According to data compiled by Johns Hopkins University, the number of new cases of Covid-19 in the US has been steady over the past week at an average of 11,659 new cases per day. However over the last several months, there has been a significant drop in new Covid-19 infections.
According to the call of the WHO, those people who have been fully vaccinated still have to “play it safe” since a large portion of the world has not been vaccinated and outbreaks of Covid-19 are happening in many countries as the highly contagious variants, like delta, are still spreading across countries.
According to a report published on Friday by the Wall Street Journal, about 50 per cent of the adults who had been infected in Israel in an outbreak of the delta variant were fully vaccinated with the Pfizer-BioNTech vaccine. This has forced the government of the country to re-impose an indoor mask requirement and other measures.
“Yes, you can reduce some measures and different countries have different recommendations in that regard. But there’s still the need for caution,” Dr. Bruce Aylward, a senior advisor to the WHO’s director-general, said at the briefing. “As we are seeing, there are new variants emerging.”

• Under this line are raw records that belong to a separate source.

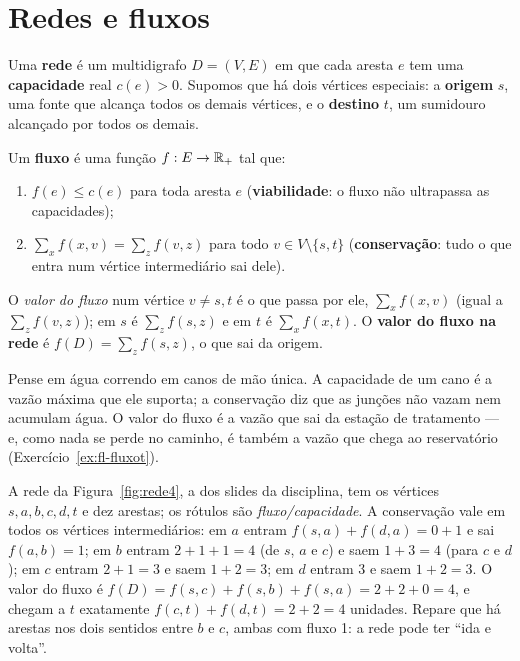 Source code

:\section{Redes e fluxos}\label{sec:redes}
Uma \textbf{rede} é um multidigrafo $D=(V,E)$ em que cada aresta $e$ tem uma \textbf{capacidade} real $c(e)>0$. Supomos que há dois vértices especiais: a \textbf{origem} $s$, uma fonte que alcança todos os demais vértices, e o \textbf{destino} $t$, um sumidouro alcançado por todos os demais.

\begin{defi}[Fluxo]
Um \textbf{fluxo} é uma função $f:E\to\mathbb{R}_+$ tal que:
\begin{enumerate}
  \item $f(e)\le c(e)$ para toda aresta $e$ (\textbf{viabilidade}: o fluxo não ultrapassa as capacidades);
  \item $\sum_xf(x,v)=\sum_zf(v,z)$ para todo $v\in V\setminus\{s,t\}$ (\textbf{conservação}: tudo o que entra num vértice intermediário sai dele).
\end{enumerate}
\end{defi}
O \emph{valor do fluxo} num vértice $v\ne s,t$ é o que passa por ele, $\sum_xf(x,v)$ (igual a $\sum_zf(v,z)$); em $s$ é $\sum_zf(s,z)$ e em $t$ é $\sum_xf(x,t)$. O \textbf{valor do fluxo na rede} é $f(D)=\sum_zf(s,z)$, o que sai da origem.

\begin{intuicao}
Pense em água correndo em canos de mão única. A capacidade de um cano é a vazão máxima que ele suporta; a conservação diz que as junções não vazam nem acumulam água. O valor do fluxo é a vazão que sai da estação de tratamento --- e, como nada se perde no caminho, é também a vazão que chega ao reservatório (Exercício~\ref{ex:fl-fluxot}).
\end{intuicao}

\begin{exemplo}\label{ex:fluxo4}
A rede da Figura~\ref{fig:rede4}, a dos slides da disciplina, tem os vértices $s,a,b,c,d,t$ e dez arestas; os rótulos são \emph{fluxo/capacidade}. A conservação vale em todos os vértices intermediários: em $a$ entram $f(s,a)+f(d,a)=0+1$ e sai $f(a,b)=1$; em $b$ entram $2+1+1=4$ (de $s$, $a$ e $c$) e saem $1+3=4$ (para $c$ e $d$); em $c$ entram $2+1=3$ e saem $1+2=3$; em $d$ entram 3 e saem $1+2=3$. O valor do fluxo é $f(D)=f(s,c)+f(s,b)+f(s,a)=2+2+0=4$, e chegam a $t$ exatamente $f(c,t)+f(d,t)=2+2=4$ unidades. Repare que há arestas nos dois sentidos entre $b$ e $c$, ambas com fluxo 1: a rede pode ter ``ida e volta''.
\begin{figura}
\end{figura}
\end{exemplo}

The delta variant of coronavirus is becoming the dominant variant of the disease worldwide, the WHO said last week.
The delta variant was first identified ion India and has now been found in at least 92 countries and the WHO officials have warned that this variant is the fastest and fittest coronavirus strain yet. The WHO has also warned that this variant will “pick off” the most vulnerable people, particularly in places that have low rates of Covid-19 vaccinations.
It has the potential “to be more lethal because it’s more efficient in the way it transmits between humans and it will eventually find those vulnerable individuals who will become severely ill, have to be hospitalized and potentially die,” Dr. Mike Ryan, executive director of the WHO’s health emergencies program, said last Monday.